Given records:
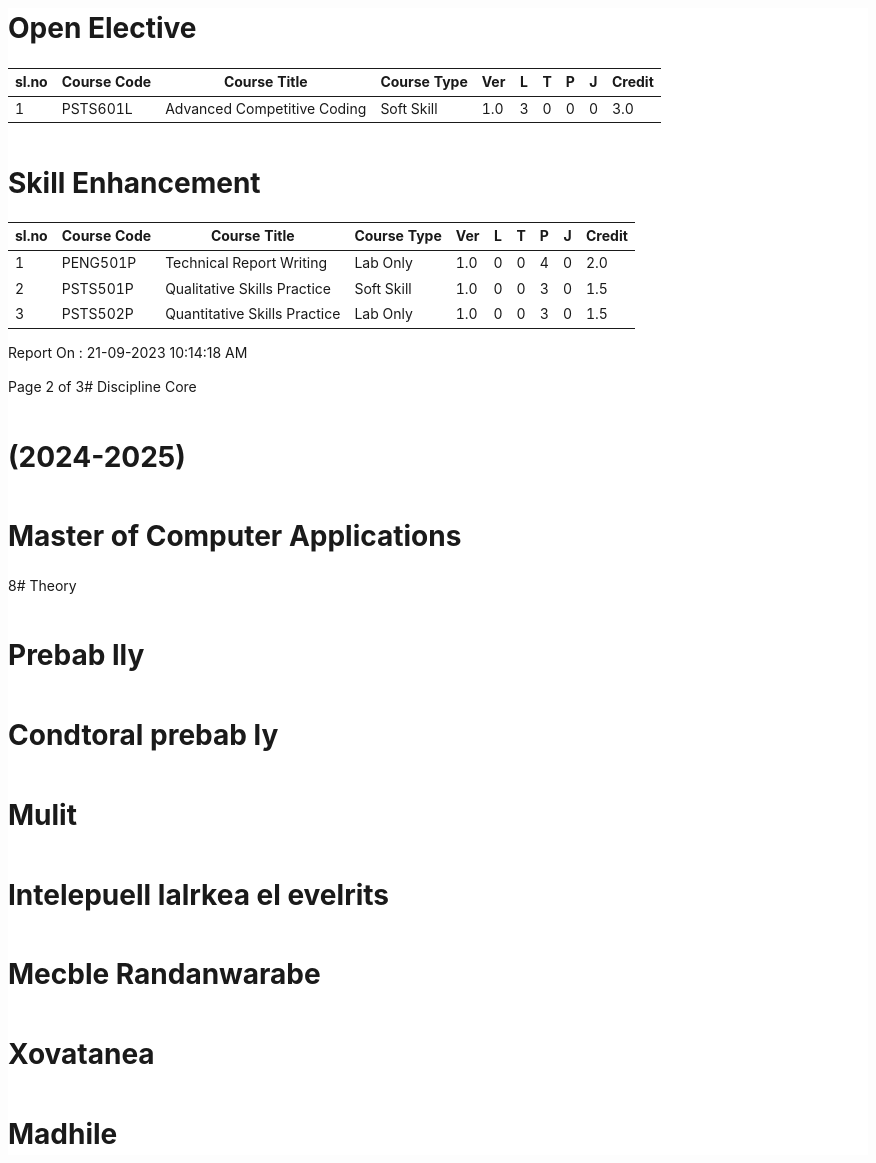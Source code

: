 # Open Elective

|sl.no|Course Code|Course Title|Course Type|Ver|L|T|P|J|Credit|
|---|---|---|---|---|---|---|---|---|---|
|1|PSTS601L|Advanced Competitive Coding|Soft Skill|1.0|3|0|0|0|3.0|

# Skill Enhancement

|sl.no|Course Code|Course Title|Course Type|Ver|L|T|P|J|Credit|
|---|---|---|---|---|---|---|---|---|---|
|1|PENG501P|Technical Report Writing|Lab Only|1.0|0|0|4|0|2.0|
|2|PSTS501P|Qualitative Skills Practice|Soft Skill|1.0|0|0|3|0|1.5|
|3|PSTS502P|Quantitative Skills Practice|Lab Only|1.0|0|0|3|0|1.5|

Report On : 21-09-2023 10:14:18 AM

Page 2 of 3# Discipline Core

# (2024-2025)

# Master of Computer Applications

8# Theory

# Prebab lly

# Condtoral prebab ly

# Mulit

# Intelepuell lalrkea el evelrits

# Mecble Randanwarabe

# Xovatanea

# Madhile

Required work: Print each of the records above exactly as written, leaving no picture in the copy.

Response to the exercise:
Source code

: # Open Elective

|sl.no|Course Code|Course Title|Course Type|Ver|L|T|P|J|Credit|
|---|---|---|---|---|---|---|---|---|---|
|1|PSTS601L|Advanced Competitive Coding|Soft Skill|1.0|3|0|0|0|3.0|

# Skill Enhancement

|sl.no|Course Code|Course Title|Course Type|Ver|L|T|P|J|Credit|
|---|---|---|---|---|---|---|---|---|---|
|1|PENG501P|Technical Report Writing|Lab Only|1.0|0|0|4|0|2.0|
|2|PSTS501P|Qualitative Skills Practice|Soft Skill|1.0|0|0|3|0|1.5|
|3|PSTS502P|Quantitative Skills Practice|Lab Only|1.0|0|0|3|0|1.5|

Report On : 21-09-2023 10:14:18 AM

Page 2 of 3# Discipline Core

# (2024-2025)

# Master of Computer Applications

8# Theory

# Prebab lly

# Condtoral prebab ly

# Mulit

# Intelepuell lalrkea el evelrits

# Mecble Randanwarabe

# Xovatanea

# Madhile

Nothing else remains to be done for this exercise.